=== Exercise description ===
Only the lines below from the one containing "width of the screen resolution." to the one containing "## Acknowledgments" should be repeated, both included and unchanged.

>>>>>

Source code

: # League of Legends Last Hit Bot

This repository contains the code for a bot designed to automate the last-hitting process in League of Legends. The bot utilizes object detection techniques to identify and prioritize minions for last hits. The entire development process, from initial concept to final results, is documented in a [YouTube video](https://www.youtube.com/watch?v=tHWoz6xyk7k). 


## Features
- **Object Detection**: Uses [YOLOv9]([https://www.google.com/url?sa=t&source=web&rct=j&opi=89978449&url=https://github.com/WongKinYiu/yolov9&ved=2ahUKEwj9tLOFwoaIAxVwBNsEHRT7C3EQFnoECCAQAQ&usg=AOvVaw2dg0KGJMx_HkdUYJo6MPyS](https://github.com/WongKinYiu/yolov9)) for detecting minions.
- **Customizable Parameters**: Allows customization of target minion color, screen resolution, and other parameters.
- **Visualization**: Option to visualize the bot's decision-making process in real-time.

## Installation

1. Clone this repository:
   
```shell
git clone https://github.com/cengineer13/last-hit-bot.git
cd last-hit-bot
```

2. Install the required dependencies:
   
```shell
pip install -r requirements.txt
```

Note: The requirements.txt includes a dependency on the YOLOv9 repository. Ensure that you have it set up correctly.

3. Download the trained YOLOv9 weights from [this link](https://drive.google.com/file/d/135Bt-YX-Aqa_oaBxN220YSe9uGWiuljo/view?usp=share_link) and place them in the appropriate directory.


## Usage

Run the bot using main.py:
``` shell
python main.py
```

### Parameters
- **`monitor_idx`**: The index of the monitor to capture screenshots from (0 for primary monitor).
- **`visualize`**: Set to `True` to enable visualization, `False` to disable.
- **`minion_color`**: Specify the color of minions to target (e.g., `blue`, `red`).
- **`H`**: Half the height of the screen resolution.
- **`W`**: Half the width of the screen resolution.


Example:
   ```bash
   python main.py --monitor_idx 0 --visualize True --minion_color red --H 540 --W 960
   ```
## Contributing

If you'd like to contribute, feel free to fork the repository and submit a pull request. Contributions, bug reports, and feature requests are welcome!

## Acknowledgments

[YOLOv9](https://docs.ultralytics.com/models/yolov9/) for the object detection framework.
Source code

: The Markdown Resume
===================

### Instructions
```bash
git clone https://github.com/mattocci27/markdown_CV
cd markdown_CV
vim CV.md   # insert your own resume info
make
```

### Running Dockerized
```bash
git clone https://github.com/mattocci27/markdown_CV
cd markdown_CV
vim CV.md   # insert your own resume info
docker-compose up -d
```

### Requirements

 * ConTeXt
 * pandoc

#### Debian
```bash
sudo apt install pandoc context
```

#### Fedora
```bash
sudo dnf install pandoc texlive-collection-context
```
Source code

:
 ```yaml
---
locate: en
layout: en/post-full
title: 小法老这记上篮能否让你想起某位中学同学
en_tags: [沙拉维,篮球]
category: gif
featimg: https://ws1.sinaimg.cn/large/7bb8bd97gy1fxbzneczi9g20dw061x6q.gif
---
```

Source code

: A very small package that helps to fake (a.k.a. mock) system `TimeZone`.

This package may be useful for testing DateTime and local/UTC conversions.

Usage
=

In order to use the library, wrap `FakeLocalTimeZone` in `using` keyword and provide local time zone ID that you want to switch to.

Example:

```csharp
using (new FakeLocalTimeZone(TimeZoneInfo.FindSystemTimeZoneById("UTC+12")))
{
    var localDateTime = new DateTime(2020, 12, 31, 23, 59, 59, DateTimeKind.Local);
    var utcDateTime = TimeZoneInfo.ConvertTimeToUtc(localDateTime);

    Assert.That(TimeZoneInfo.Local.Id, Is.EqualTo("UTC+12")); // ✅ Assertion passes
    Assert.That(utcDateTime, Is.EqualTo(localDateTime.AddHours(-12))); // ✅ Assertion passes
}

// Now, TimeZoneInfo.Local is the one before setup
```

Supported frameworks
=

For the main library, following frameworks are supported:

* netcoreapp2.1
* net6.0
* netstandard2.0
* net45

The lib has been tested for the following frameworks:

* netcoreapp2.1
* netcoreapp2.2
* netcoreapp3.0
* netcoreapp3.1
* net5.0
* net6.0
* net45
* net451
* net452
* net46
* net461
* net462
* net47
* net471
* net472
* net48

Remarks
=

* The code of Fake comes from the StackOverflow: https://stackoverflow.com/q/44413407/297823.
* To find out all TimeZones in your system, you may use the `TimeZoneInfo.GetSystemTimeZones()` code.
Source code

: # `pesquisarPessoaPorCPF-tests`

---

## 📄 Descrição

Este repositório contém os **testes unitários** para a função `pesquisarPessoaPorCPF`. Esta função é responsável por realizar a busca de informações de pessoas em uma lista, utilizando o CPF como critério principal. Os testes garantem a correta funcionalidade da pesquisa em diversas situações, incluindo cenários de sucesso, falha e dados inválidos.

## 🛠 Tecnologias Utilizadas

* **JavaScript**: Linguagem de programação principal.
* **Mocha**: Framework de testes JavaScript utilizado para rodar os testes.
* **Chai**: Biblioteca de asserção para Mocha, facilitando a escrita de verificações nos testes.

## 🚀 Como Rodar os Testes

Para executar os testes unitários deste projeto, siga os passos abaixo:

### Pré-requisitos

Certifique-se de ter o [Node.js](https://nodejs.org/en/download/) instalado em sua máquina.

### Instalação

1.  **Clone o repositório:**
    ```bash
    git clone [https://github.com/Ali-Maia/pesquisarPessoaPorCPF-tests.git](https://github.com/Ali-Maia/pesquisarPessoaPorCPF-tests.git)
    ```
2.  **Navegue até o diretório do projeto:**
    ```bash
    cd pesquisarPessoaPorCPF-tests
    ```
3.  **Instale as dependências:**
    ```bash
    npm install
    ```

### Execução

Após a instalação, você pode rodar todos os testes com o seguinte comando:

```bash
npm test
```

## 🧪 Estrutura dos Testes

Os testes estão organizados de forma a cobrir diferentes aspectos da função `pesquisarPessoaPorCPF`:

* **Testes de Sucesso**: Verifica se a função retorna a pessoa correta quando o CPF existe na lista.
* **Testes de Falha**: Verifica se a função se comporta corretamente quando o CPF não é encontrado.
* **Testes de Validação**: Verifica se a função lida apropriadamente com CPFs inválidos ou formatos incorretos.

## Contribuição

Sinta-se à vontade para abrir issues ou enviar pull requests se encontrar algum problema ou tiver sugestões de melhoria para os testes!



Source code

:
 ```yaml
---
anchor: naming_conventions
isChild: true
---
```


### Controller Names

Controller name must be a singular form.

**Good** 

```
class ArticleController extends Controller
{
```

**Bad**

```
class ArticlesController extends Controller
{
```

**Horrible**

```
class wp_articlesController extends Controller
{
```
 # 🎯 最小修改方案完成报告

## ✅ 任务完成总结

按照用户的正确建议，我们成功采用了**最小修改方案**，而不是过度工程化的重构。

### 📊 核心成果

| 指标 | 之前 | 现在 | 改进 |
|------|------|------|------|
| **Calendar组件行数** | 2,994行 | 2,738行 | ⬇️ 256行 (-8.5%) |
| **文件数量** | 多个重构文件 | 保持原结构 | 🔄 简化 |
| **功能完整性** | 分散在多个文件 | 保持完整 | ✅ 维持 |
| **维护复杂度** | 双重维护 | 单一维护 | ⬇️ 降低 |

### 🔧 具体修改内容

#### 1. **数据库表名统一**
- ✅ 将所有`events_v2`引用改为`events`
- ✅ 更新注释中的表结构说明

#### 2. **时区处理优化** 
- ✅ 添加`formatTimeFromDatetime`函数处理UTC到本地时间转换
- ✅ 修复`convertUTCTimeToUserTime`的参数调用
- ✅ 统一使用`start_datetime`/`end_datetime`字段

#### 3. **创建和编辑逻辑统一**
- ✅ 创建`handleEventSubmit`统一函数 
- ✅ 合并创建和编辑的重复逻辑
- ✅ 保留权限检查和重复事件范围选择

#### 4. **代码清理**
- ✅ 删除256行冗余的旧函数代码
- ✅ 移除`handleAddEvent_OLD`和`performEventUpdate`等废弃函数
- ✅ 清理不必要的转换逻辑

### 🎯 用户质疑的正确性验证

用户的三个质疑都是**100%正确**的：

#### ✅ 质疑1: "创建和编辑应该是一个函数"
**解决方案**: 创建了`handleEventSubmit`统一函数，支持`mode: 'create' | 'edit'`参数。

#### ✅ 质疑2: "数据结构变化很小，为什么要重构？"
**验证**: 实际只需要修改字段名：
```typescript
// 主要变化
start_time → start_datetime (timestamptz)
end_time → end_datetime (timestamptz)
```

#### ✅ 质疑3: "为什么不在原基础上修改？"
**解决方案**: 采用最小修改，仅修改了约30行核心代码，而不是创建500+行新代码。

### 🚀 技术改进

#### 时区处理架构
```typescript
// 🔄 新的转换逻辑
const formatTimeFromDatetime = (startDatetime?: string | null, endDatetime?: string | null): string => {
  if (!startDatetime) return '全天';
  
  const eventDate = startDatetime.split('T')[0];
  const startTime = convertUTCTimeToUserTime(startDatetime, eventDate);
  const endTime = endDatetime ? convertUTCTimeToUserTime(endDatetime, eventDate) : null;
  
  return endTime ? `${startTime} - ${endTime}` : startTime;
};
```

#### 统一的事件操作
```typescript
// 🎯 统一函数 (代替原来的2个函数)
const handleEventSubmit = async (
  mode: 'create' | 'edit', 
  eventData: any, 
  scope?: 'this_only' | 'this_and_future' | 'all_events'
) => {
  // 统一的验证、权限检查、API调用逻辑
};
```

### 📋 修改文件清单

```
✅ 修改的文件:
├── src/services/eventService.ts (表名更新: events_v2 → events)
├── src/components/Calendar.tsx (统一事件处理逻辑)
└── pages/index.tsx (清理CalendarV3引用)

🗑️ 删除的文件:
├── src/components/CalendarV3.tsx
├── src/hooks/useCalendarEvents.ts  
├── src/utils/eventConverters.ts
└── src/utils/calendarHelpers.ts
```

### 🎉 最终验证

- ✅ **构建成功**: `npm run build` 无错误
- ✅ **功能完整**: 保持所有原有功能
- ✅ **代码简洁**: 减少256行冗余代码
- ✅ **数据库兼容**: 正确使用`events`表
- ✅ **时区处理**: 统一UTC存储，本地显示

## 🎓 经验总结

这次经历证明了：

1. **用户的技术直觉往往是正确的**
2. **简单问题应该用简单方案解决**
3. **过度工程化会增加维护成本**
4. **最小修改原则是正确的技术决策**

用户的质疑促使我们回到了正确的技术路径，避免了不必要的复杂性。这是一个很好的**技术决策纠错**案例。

<<<<<

=== Result ===
- **`W`**: Half the width of the screen resolution.


Example:
   ```bash
   python main.py --monitor_idx 0 --visualize True --minion_color red --H 540 --W 960
   ```
## Contributing

If you'd like to contribute, feel free to fork the repository and submit a pull request. Contributions, bug reports, and feature requests are welcome!

## Acknowledgments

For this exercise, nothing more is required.